Prompt: The lines wanted are those in the data below that include "tbodyaccjerkstdx".

Data extract:

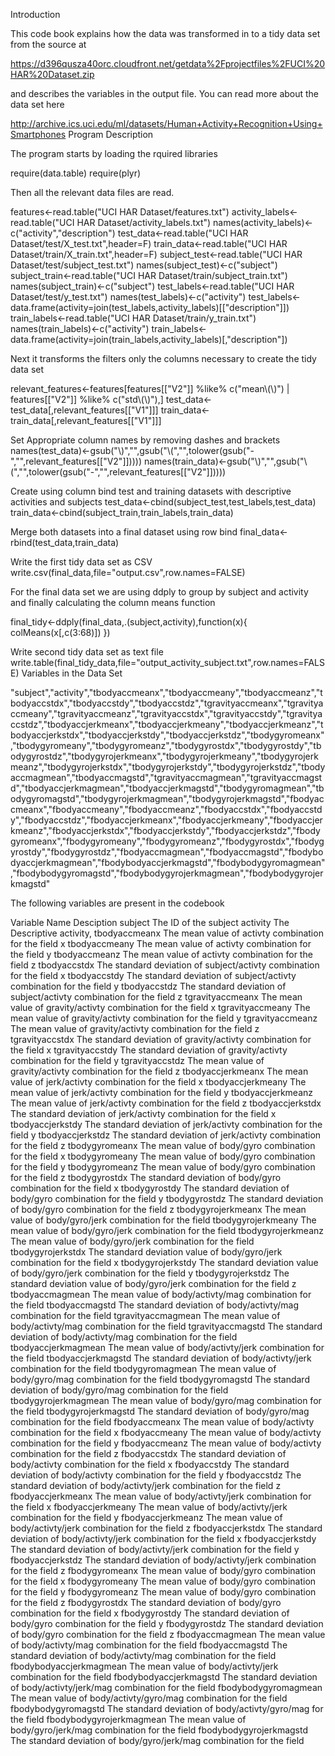 Introduction

This code book explains how the data was transformed in to a tidy data set from the source at

https://d396qusza40orc.cloudfront.net/getdata%2Fprojectfiles%2FUCI%20HAR%20Dataset.zip

and describes the variables in the output file. You can read more about the data set here

http://archive.ics.uci.edu/ml/datasets/Human+Activity+Recognition+Using+Smartphones
Program Description

The program starts by loading the rquired libraries

require(data.table)
require(plyr)

Then all the relevant data files are read.

features<-read.table("UCI HAR Dataset/features.txt")
activity_labels<-read.table("UCI HAR Dataset/activity_labels.txt")
names(activity_labels)<-c("activity","description")
test_data<-read.table("UCI HAR Dataset/test/X_test.txt",header=F)
train_data<-read.table("UCI HAR Dataset/train/X_train.txt",header=F)
subject_test<-read.table("UCI HAR Dataset/test/subject_test.txt")
names(subject_test)<-c("subject")
subject_train<-read.table("UCI HAR Dataset/train/subject_train.txt")
names(subject_train)<-c("subject")
test_labels<-read.table("UCI HAR Dataset/test/y_test.txt")
names(test_labels)<-c("activity")
test_labels<-data.frame(activity=join(test_labels,activity_labels)[["description"]])
train_labels<-read.table("UCI HAR Dataset/train/y_train.txt")
names(train_labels)<-c("activity")
train_labels<-data.frame(activity=join(train_labels,activity_labels)[,"description"])


Next it transforms the filters only the columns necessary to create the tidy data set

relevant_features<-features[features[["V2"]] %like% c("mean\\(\\)") | features[["V2"]] %like% c("std\\(\\)"),]
test_data<-test_data[,relevant_features[["V1"]]]
train_data<-train_data[,relevant_features[["V1"]]]

Set Appropriate column names by removing dashes and brackets
names(test_data)<-gsub("\\)","",gsub("\\(","",tolower(gsub("-","",relevant_features[["V2"]]))))
names(train_data)<-gsub("\\)","",gsub("\\(","",tolower(gsub("-","",relevant_features[["V2"]]))))

Create  using column bind test and training datasets with descriptive activities and subjects
test_data<-cbind(subject_test,test_labels,test_data)
train_data<-cbind(subject_train,train_labels,train_data)

Merge both datasets into a final dataset using row bind
final_data<-rbind(test_data,train_data)

Write  the first tidy data set as CSV
write.csv(final_data,file="output.csv",row.names=FALSE)

For the final data set we are using ddply to group by subject and activity and finally calculating the column means function

final_tidy<-ddply(final_data,.(subject,activity),function(x){
  colMeans(x[,c(3:68)])
})

Write second tidy data set as text file
write.table(final_tidy_data,file="output_activity_subject.txt",row.names=FALSE)
Variables in the Data Set


"subject","activity","tbodyaccmeanx","tbodyaccmeany","tbodyaccmeanz","tbodyaccstdx","tbodyaccstdy","tbodyaccstdz","tgravityaccmeanx","tgravityaccmeany","tgravityaccmeanz","tgravityaccstdx","tgravityaccstdy","tgravityaccstdz","tbodyaccjerkmeanx","tbodyaccjerkmeany","tbodyaccjerkmeanz","tbodyaccjerkstdx","tbodyaccjerkstdy","tbodyaccjerkstdz","tbodygyromeanx","tbodygyromeany","tbodygyromeanz","tbodygyrostdx","tbodygyrostdy","tbodygyrostdz","tbodygyrojerkmeanx","tbodygyrojerkmeany","tbodygyrojerkmeanz","tbodygyrojerkstdx","tbodygyrojerkstdy","tbodygyrojerkstdz","tbodyaccmagmean","tbodyaccmagstd","tgravityaccmagmean","tgravityaccmagstd","tbodyaccjerkmagmean","tbodyaccjerkmagstd","tbodygyromagmean","tbodygyromagstd","tbodygyrojerkmagmean","tbodygyrojerkmagstd","fbodyaccmeanx","fbodyaccmeany","fbodyaccmeanz","fbodyaccstdx","fbodyaccstdy","fbodyaccstdz","fbodyaccjerkmeanx","fbodyaccjerkmeany","fbodyaccjerkmeanz","fbodyaccjerkstdx","fbodyaccjerkstdy","fbodyaccjerkstdz","fbodygyromeanx","fbodygyromeany","fbodygyromeanz","fbodygyrostdx","fbodygyrostdy","fbodygyrostdz","fbodyaccmagmean","fbodyaccmagstd","fbodybodyaccjerkmagmean","fbodybodyaccjerkmagstd","fbodybodygyromagmean","fbodybodygyromagstd","fbodybodygyrojerkmagmean","fbodybodygyrojerkmagstd"

The following variables are present in the codebook

Variable Name   	Desciption
subject 		The ID of the subject
activity 		The Descriptive activity,
tbodyaccmeanx 		The mean value of activty combination for the field x
tbodyaccmeany 		The mean value of activty combination for the field y
tbodyaccmeanz 		The mean value of activty combination for the field z
tbodyaccstdx	 	The standard deviation of subject/activty combination for the field x
tbodyaccstdy	 	The standard deviation of subject/activty combination for the field y
tbodyaccstdz	 	The standard deviation of subject/activty combination for the field z
tgravityaccmeanx 	The mean value of gravity/activty combination for the field x
tgravityaccmeany 	The mean value of gravity/activty combination for the field y
tgravityaccmeanz 	The mean value of gravity/activty combination for the field z
tgravityaccstdx 	The standard deviation of gravity/activty combination for the field x
tgravityaccstdy 	The standard deviation of gravity/activty combination for the field y
tgravityaccstdz 	The mean value of gravity/activty combination for the field z
tbodyaccjerkmeanx 	The mean value of jerk/activty combination for the field x
tbodyaccjerkmeany 	The mean value of jerk/activty combination for the field y
tbodyaccjerkmeanz 	The mean value of jerk/activty combination for the field z
tbodyaccjerkstdx 	The standard deviation of jerk/activty combination for the field x
tbodyaccjerkstdy 	The standard deviation of jerk/activty combination for the field y
tbodyaccjerkstdz 	The standard deviation of jerk/activty combination for the field z
tbodygyromeanx 		The mean value of body/gyro combination for the field x
tbodygyromeany 		The mean value of body/gyro combination for the field y
tbodygyromeanz 		The mean value of body/gyro combination for the field z
tbodygyrostdx 		The standard deviation of body/gyro combination for the field x
tbodygyrostdy 		The standard deviation of body/gyro combination for the field y
tbodygyrostdz 		The standard deviation of body/gyro combination for the field z
tbodygyrojerkmeanx 	The mean value of body/gyro/jerk combination for the field
tbodygyrojerkmeany 	The mean value of body/gyro/jerk combination for the field
tbodygyrojerkmeanz 	The mean value of body/gyro/jerk combination for the field
tbodygyrojerkstdx 	The standard deviation value of body/gyro/jerk combination for the field x
tbodygyrojerkstdy 	The standard deviation value of body/gyro/jerk combination for the field y
tbodygyrojerkstdz 	The standard deviation value of body/gyro/jerk combination for the field z
tbodyaccmagmean 	The mean value of body/activty/mag combination for the field
tbodyaccmagstd 		The standard deviation of body/activty/mag combination for the field
tgravityaccmagmean 	The mean value of body/activty/mag combination for the field
tgravityaccmagstd 	The standard deviation of body/activty/mag combination for the field
tbodyaccjerkmagmean 	The mean value of body/activty/jerk combination for the field
tbodyaccjerkmagstd 	The standard deviation of body/activty/jerk combination for the field
tbodygyromagmean 	The mean value of body/gyro/mag combination for the field
tbodygyromagstd 	The standard deviation of body/gyro/mag combination for the field
tbodygyrojerkmagmean 	The mean value of body/gyro/mag combination for the field
tbodygyrojerkmagstd 	The standard deviation of body/gyro/mag combination for the field
fbodyaccmeanx 		The mean value of body/activty combination for the field x
fbodyaccmeany 		The mean value of body/activty combination for the field y
fbodyaccmeanz 		The mean value of body/activty combination for the field z
fbodyaccstdx	 	The standard deviation of body/activty combination for the field x
fbodyaccstdy	 	The standard deviation of body/activty combination for the field y
fbodyaccstdz	 	The standard deviation of body/activty/jerk combination for the field z
fbodyaccjerkmeanx 	The mean value of body/activty/jerk combination for the field x
fbodyaccjerkmeany 	The mean value of body/activty/jerk combination for the field y
fbodyaccjerkmeanz 	The mean value of body/activty/jerk combination for the field z
fbodyaccjerkstdx 	The standard deviation of body/activty/jerk combination for the field x
fbodyaccjerkstdy 	The standard deviation of body/activty/jerk combination for the field y
fbodyaccjerkstdz 	The standard deviation of body/activty/jerk combination for the field z
fbodygyromeanx	 	The mean value of body/gyro combination for the field x
fbodygyromeany	 	The mean value of body/gyro combination for the field y
fbodygyromeanz	 	The mean value of body/gyro combination for the field z
fbodygyrostdx 		The standard deviation of body/gyro combination for the field x
fbodygyrostdy 		The standard deviation of body/gyro combination for the field y
fbodygyrostdz 		The standard deviation of body/gyro combination for the field z
fbodyaccmagmean 	The mean value of body/activty/mag combination for the field
fbodyaccmagstd	 	The standard deviation of body/activty/mag combination for the field
fbodybodyaccjerkmagmean 	The mean value of body/activty/jerk combination for the field
fbodybodyaccjerkmagstd 	The standard deviation of body/activty/jerk/mag combination for the field
fbodybodygyromagmean 	The mean value of body/activty/gyro/mag combination for the field
fbodybodygyromagstd 	The standard deviation of body/activty/gyro/mag for the field
fbodybodygyrojerkmagmean 	The mean value of body/gyro/jerk/mag combination for the field
fbodybodygyrojerkmagstd 	The standard deviation of body/gyro/jerk/mag combination for the field

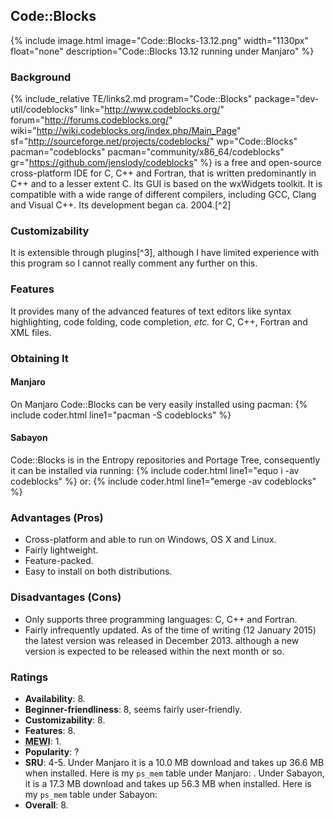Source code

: ## Code::Blocks
{% include image.html image="Code::Blocks-13.12.png" width="1130px" float="none" description="Code::Blocks 13.12 running under Manjaro" %}

### Background
{% include_relative TE/links2.md program="Code::Blocks" package="dev-util/codeblocks" link="http://www.codeblocks.org/" forum="http://forums.codeblocks.org/" wiki="http://wiki.codeblocks.org/index.php/Main_Page" sf="http://sourceforge.net/projects/codeblocks/" wp="Code::Blocks" pacman="codeblocks" pacman="community/x86_64/codeblocks" gr="https://github.com/jenslody/codeblocks" %} is a free and open-source cross-platform IDE for C, C++ and Fortran, that is written predominantly in C++ and to a lesser extent C. Its GUI is based on the wxWidgets toolkit. It is compatible with a wide range of different compilers, including GCC, Clang and Visual C++. Its development began ca. 2004.[^2]

### Customizability
It is extensible through plugins[^3], although I have limited experience with this program so I cannot really comment any further on this.

### Features
It provides many of the advanced features of text editors like syntax highlighting, code folding, code completion, *etc.* for C, C++, Fortran and XML files.

### Obtaining It
#### Manjaro
On Manjaro Code::Blocks can be very easily installed using pacman:
{% include coder.html line1="pacman -S codeblocks" %}

#### Sabayon
Code::Blocks is in the Entropy repositories and Portage Tree, consequently it can be installed via running:
{% include coder.html line1="equo i -av codeblocks" %}
or:
{% include coder.html line1="emerge -av codeblocks" %}

### Advantages (Pros)
* Cross-platform and able to run on Windows, OS X and Linux.
* Fairly lightweight.
* Feature-packed.
* Easy to install on both distributions.

### Disadvantages (Cons)
* Only supports three programming languages: C, C++ and Fortran.
* Fairly infrequently updated. As of the time of writing (12 January 2015) the latest version was released in December 2013. although a new version is expected to be released within the next month or so.

### Ratings

<ul>
  <li><strong>Availability</strong>: 8.</li>
  <li><strong>Beginner-friendliness</strong>: 8, seems fairly user-friendly.</li>
  <li><strong>Customizability</strong>: 8.</li>
  <li><strong>Features</strong>: 8.</li>
  <li><abbr title="My Experience With It"><strong>MEWI</strong></abbr>: 1.</li>
  <li><strong>Popularity</strong>: ?</li>
  <li><strong>SRU</strong>: 4-5. Under Manjaro it is a 10.0 MB download and takes up 36.6 MB when installed. Here is my <code>ps_mem</code> table under Manjaro: <script src="/js/4ae61b68a83ead1e5cfc.js"></script>. Under Sabayon, it is a 17.3 MB download and takes up 56.3 MB when installed. Here is my <code>ps_mem</code> table under Sabayon: <script src="/js/1db3f63380ba841db331.js"></script></li>
  <li><strong>Overall</strong>: 8.</li>
</ul>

Answer for the task:
"subject","activity","tbodyaccmeanx","tbodyaccmeany","tbodyaccmeanz","tbodyaccstdx","tbodyaccstdy","tbodyaccstdz","tgravityaccmeanx","tgravityaccmeany","tgravityaccmeanz","tgravityaccstdx","tgravityaccstdy","tgravityaccstdz","tbodyaccjerkmeanx","tbodyaccjerkmeany","tbodyaccjerkmeanz","tbodyaccjerkstdx","tbodyaccjerkstdy","tbodyaccjerkstdz","tbodygyromeanx","tbodygyromeany","tbodygyromeanz","tbodygyrostdx","tbodygyrostdy","tbodygyrostdz","tbodygyrojerkmeanx","tbodygyrojerkmeany","tbodygyrojerkmeanz","tbodygyrojerkstdx","tbodygyrojerkstdy","tbodygyrojerkstdz","tbodyaccmagmean","tbodyaccmagstd","tgravityaccmagmean","tgravityaccmagstd","tbodyaccjerkmagmean","tbodyaccjerkmagstd","tbodygyromagmean","tbodygyromagstd","tbodygyrojerkmagmean","tbodygyrojerkmagstd","fbodyaccmeanx","fbodyaccmeany","fbodyaccmeanz","fbodyaccstdx","fbodyaccstdy","fbodyaccstdz","fbodyaccjerkmeanx","fbodyaccjerkmeany","fbodyaccjerkmeanz","fbodyaccjerkstdx","fbodyaccjerkstdy","fbodyaccjerkstdz","fbodygyromeanx","fbodygyromeany","fbodygyromeanz","fbodygyrostdx","fbodygyrostdy","fbodygyrostdz","fbodyaccmagmean","fbodyaccmagstd","fbodybodyaccjerkmagmean","fbodybodyaccjerkmagstd","fbodybodygyromagmean","fbodybodygyromagstd","fbodybodygyrojerkmagmean","fbodybodygyrojerkmagstd"
tbodyaccjerkstdx 	The standard deviation of jerk/activty combination for the field x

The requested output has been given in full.